◆ Task to complete: Look through the records, and whenever a line includes the word "with", copy it.

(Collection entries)
.....

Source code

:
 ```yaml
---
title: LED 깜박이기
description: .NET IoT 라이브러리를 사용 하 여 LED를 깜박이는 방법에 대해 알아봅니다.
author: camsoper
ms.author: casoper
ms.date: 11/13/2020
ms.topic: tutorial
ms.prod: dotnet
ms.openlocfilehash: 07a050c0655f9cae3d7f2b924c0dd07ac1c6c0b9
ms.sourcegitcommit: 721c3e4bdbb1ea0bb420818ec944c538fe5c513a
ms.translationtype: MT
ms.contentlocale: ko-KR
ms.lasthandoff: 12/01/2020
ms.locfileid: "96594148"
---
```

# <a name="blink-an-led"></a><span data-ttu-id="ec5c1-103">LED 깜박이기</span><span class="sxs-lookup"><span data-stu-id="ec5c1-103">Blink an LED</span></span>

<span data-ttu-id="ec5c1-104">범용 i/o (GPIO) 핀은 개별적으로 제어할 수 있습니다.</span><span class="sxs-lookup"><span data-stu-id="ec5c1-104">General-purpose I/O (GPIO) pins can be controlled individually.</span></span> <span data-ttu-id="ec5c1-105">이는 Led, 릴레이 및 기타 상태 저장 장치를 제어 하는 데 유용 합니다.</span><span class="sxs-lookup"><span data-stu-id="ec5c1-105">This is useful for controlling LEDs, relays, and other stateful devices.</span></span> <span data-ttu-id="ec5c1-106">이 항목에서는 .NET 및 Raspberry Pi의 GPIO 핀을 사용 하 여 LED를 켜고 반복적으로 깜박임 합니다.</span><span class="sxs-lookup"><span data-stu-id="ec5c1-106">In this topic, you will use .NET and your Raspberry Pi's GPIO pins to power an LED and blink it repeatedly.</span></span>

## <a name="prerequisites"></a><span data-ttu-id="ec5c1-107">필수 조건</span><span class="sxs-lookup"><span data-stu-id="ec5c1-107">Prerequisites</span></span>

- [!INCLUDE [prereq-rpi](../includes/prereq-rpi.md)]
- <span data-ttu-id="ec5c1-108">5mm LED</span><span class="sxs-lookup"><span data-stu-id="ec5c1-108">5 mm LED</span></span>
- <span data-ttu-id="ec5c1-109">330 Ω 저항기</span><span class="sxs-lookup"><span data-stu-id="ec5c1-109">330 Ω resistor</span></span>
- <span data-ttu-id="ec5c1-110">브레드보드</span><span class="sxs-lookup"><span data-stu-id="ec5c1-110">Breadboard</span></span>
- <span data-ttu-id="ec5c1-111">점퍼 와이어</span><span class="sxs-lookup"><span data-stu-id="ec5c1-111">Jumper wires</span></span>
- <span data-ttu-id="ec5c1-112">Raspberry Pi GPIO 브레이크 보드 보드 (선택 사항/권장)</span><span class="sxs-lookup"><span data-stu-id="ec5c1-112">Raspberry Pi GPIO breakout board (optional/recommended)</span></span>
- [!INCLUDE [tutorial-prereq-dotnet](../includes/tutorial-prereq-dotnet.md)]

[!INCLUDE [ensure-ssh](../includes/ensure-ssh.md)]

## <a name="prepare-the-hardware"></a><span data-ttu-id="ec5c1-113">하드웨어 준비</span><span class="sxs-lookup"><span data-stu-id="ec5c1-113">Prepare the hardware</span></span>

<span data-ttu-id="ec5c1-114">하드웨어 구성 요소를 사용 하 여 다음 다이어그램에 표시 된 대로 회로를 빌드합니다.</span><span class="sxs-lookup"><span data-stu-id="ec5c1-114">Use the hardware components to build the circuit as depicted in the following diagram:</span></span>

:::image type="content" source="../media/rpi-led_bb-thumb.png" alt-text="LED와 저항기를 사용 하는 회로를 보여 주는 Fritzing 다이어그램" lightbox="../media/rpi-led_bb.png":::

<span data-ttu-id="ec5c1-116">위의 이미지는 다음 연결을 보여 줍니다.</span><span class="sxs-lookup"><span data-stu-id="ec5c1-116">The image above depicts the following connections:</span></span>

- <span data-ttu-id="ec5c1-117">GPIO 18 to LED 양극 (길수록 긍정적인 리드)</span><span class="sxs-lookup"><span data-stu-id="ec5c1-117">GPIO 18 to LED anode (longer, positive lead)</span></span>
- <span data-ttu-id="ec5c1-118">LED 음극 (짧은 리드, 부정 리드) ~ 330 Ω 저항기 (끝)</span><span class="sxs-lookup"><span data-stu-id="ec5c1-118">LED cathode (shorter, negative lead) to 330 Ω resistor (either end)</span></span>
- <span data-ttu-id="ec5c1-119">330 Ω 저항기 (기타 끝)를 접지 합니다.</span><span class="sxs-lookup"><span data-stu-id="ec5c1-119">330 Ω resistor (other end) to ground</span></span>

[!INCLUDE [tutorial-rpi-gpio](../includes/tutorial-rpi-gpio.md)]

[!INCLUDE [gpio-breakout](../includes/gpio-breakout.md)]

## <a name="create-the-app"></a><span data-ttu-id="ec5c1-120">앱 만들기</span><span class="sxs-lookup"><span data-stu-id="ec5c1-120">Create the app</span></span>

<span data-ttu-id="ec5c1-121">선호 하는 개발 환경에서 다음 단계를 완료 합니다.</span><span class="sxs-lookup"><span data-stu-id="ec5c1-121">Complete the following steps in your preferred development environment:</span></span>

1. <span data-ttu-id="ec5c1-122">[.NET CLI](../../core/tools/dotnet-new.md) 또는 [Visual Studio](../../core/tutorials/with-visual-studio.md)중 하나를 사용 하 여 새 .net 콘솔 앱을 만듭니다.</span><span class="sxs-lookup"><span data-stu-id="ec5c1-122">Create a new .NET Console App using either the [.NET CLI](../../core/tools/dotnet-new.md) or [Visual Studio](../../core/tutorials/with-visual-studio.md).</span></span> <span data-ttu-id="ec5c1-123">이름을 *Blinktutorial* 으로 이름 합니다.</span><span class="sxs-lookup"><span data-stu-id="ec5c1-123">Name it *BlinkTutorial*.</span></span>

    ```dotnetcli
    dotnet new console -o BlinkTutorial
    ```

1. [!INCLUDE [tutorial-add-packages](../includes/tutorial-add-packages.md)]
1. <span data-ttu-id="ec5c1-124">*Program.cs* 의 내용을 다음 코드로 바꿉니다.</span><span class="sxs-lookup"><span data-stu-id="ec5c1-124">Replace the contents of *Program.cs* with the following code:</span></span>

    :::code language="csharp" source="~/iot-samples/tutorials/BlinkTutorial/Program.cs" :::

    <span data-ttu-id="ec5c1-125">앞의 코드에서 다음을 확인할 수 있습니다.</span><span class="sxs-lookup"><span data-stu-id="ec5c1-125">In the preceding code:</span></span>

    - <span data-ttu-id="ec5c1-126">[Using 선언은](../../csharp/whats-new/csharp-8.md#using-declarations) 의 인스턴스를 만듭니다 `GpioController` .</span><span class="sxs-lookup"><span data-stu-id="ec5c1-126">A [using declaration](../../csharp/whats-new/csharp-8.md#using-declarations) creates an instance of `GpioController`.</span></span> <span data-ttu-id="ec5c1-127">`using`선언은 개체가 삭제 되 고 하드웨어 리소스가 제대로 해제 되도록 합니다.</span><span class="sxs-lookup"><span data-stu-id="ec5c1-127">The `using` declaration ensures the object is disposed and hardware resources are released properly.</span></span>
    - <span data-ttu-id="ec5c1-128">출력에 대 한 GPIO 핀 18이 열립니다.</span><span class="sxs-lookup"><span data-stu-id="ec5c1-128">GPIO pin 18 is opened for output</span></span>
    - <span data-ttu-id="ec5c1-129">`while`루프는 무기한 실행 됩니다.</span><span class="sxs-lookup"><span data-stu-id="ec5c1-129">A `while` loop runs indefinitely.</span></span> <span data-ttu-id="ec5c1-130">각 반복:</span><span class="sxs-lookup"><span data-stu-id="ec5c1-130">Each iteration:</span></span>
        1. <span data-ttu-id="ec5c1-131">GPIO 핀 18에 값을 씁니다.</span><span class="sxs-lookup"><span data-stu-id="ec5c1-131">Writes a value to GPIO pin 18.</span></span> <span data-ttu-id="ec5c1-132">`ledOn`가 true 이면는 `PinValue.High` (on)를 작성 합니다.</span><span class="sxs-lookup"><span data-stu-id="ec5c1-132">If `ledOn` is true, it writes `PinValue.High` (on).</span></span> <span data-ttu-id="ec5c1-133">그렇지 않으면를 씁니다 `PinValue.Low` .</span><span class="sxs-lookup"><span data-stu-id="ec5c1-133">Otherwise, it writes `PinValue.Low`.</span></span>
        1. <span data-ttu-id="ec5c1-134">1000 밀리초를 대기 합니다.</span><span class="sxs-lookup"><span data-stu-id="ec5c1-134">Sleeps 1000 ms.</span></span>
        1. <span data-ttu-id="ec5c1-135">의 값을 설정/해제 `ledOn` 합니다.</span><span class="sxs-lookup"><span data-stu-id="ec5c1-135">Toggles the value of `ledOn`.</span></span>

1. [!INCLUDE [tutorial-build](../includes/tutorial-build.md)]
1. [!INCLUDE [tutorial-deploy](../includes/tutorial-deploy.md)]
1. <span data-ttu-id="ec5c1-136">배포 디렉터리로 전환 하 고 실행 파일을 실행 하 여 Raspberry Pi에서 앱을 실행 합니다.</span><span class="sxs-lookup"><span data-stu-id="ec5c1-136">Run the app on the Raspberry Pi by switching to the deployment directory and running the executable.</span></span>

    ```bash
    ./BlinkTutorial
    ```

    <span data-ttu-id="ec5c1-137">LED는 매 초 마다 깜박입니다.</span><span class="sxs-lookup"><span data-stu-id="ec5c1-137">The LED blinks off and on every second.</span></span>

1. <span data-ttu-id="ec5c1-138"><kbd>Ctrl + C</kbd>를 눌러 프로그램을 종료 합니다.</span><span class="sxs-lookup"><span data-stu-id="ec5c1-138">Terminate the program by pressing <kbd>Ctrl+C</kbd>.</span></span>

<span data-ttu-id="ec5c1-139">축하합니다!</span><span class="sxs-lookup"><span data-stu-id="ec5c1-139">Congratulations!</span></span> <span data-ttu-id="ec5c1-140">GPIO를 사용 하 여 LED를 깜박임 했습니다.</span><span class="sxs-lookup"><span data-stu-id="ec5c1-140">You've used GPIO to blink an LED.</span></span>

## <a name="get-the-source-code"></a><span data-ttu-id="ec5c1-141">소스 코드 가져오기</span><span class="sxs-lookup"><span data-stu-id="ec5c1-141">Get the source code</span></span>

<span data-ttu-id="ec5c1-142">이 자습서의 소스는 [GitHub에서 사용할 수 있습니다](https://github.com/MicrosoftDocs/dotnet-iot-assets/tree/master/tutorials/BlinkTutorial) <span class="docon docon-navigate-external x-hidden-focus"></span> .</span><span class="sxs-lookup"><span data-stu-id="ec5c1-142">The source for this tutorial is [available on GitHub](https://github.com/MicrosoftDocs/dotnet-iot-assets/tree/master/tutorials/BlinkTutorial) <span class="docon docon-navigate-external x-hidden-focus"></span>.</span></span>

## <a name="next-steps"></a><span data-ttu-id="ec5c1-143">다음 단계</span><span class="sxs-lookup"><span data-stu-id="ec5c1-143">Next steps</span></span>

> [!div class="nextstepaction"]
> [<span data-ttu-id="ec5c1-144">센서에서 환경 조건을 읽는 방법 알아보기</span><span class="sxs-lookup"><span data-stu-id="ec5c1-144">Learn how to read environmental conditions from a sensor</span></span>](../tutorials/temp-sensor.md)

.....

◆ Solution to this problem:
1. <span data-ttu-id="ec5c1-122">[.NET CLI](../../core/tools/dotnet-new.md) 또는 [Visual Studio](../../core/tutorials/with-visual-studio.md)중 하나를 사용 하 여 새 .net 콘솔 앱을 만듭니다.</span><span class="sxs-lookup"><span data-stu-id="ec5c1-122">Create a new .NET Console App using either the [.NET CLI](../../core/tools/dotnet-new.md) or [Visual Studio](../../core/tutorials/with-visual-studio.md).</span></span> <span data-ttu-id="ec5c1-123">이름을 *Blinktutorial* 으로 이름 합니다.</span><span class="sxs-lookup"><span data-stu-id="ec5c1-123">Name it *BlinkTutorial*.</span></span>
1. <span data-ttu-id="ec5c1-124">*Program.cs* 의 내용을 다음 코드로 바꿉니다.</span><span class="sxs-lookup"><span data-stu-id="ec5c1-124">Replace the contents of *Program.cs* with the following code:</span></span>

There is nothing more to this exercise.